Instructions to follow → Scan the following material for the string "transpose" and copy each line in which it appears.

Task data →
****
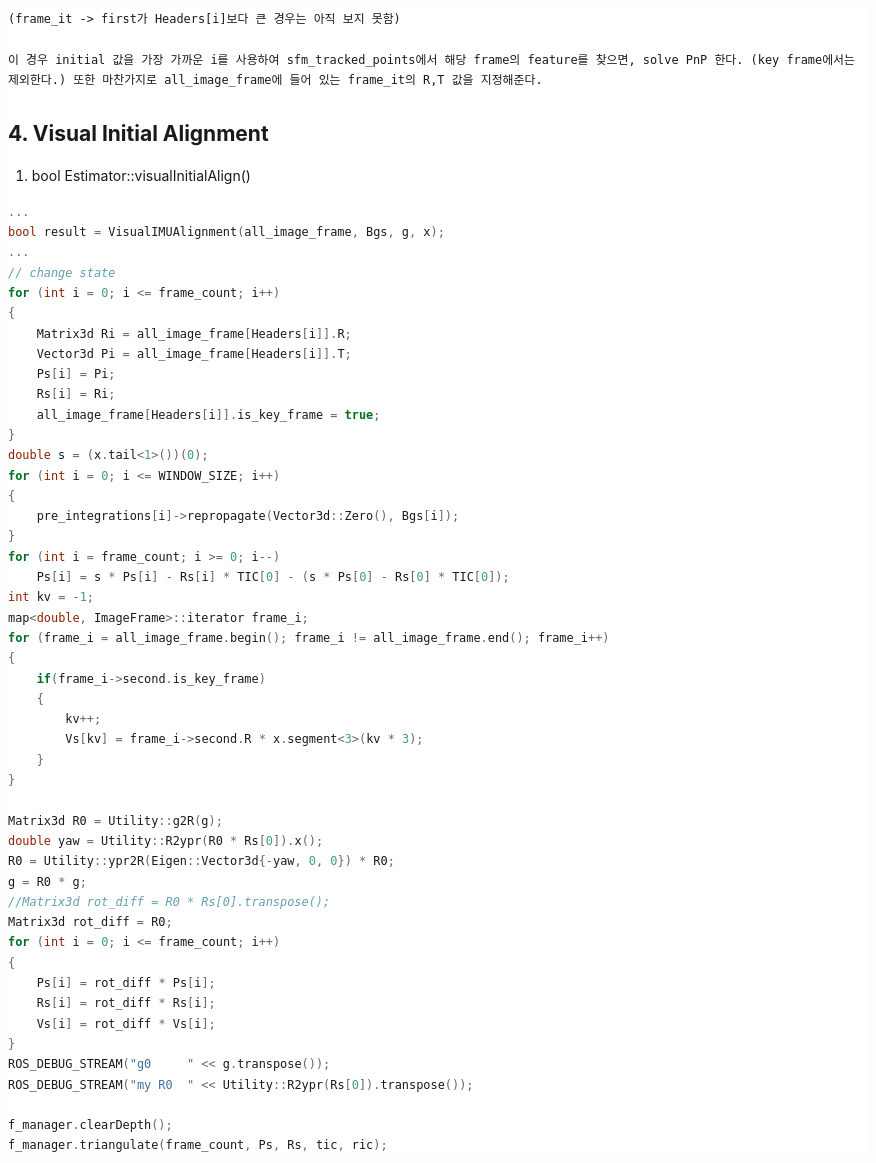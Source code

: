     (frame_it -> first가 Headers[i]보다 큰 경우는 아직 보지 못함)
    
    이 경우 initial 값을 가장 가까운 i를 사용하여 sfm_tracked_points에서 해당 frame의 feature를 찾으면, solve PnP 한다. (key frame에서는 제외한다.) 또한 마찬가지로 all_image_frame에 들어 있는 frame_it의 R,T 값을 지정해준다. 
    

## 4. Visual Initial Alignment
1) bool Estimator::visualInitialAlign()
```cpp
...
bool result = VisualIMUAlignment(all_image_frame, Bgs, g, x);
...
// change state
for (int i = 0; i <= frame_count; i++)
{
    Matrix3d Ri = all_image_frame[Headers[i]].R;
    Vector3d Pi = all_image_frame[Headers[i]].T;
    Ps[i] = Pi;
    Rs[i] = Ri;
    all_image_frame[Headers[i]].is_key_frame = true;
}
double s = (x.tail<1>())(0);
for (int i = 0; i <= WINDOW_SIZE; i++)
{
    pre_integrations[i]->repropagate(Vector3d::Zero(), Bgs[i]);
}
for (int i = frame_count; i >= 0; i--)
    Ps[i] = s * Ps[i] - Rs[i] * TIC[0] - (s * Ps[0] - Rs[0] * TIC[0]);
int kv = -1;
map<double, ImageFrame>::iterator frame_i;
for (frame_i = all_image_frame.begin(); frame_i != all_image_frame.end(); frame_i++)
{
    if(frame_i->second.is_key_frame)
    {
        kv++;
        Vs[kv] = frame_i->second.R * x.segment<3>(kv * 3);
    }
}

Matrix3d R0 = Utility::g2R(g);
double yaw = Utility::R2ypr(R0 * Rs[0]).x();
R0 = Utility::ypr2R(Eigen::Vector3d{-yaw, 0, 0}) * R0;
g = R0 * g;
//Matrix3d rot_diff = R0 * Rs[0].transpose();
Matrix3d rot_diff = R0;
for (int i = 0; i <= frame_count; i++)
{
    Ps[i] = rot_diff * Ps[i];
    Rs[i] = rot_diff * Rs[i];
    Vs[i] = rot_diff * Vs[i];
}
ROS_DEBUG_STREAM("g0     " << g.transpose());
ROS_DEBUG_STREAM("my R0  " << Utility::R2ypr(Rs[0]).transpose()); 

f_manager.clearDepth();
f_manager.triangulate(frame_count, Ps, Rs, tic, ric);

```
****
Solution to this task →
//Matrix3d rot_diff = R0 * Rs[0].transpose();
ROS_DEBUG_STREAM("g0     " << g.transpose());
ROS_DEBUG_STREAM("my R0  " << Utility::R2ypr(Rs[0]).transpose()); 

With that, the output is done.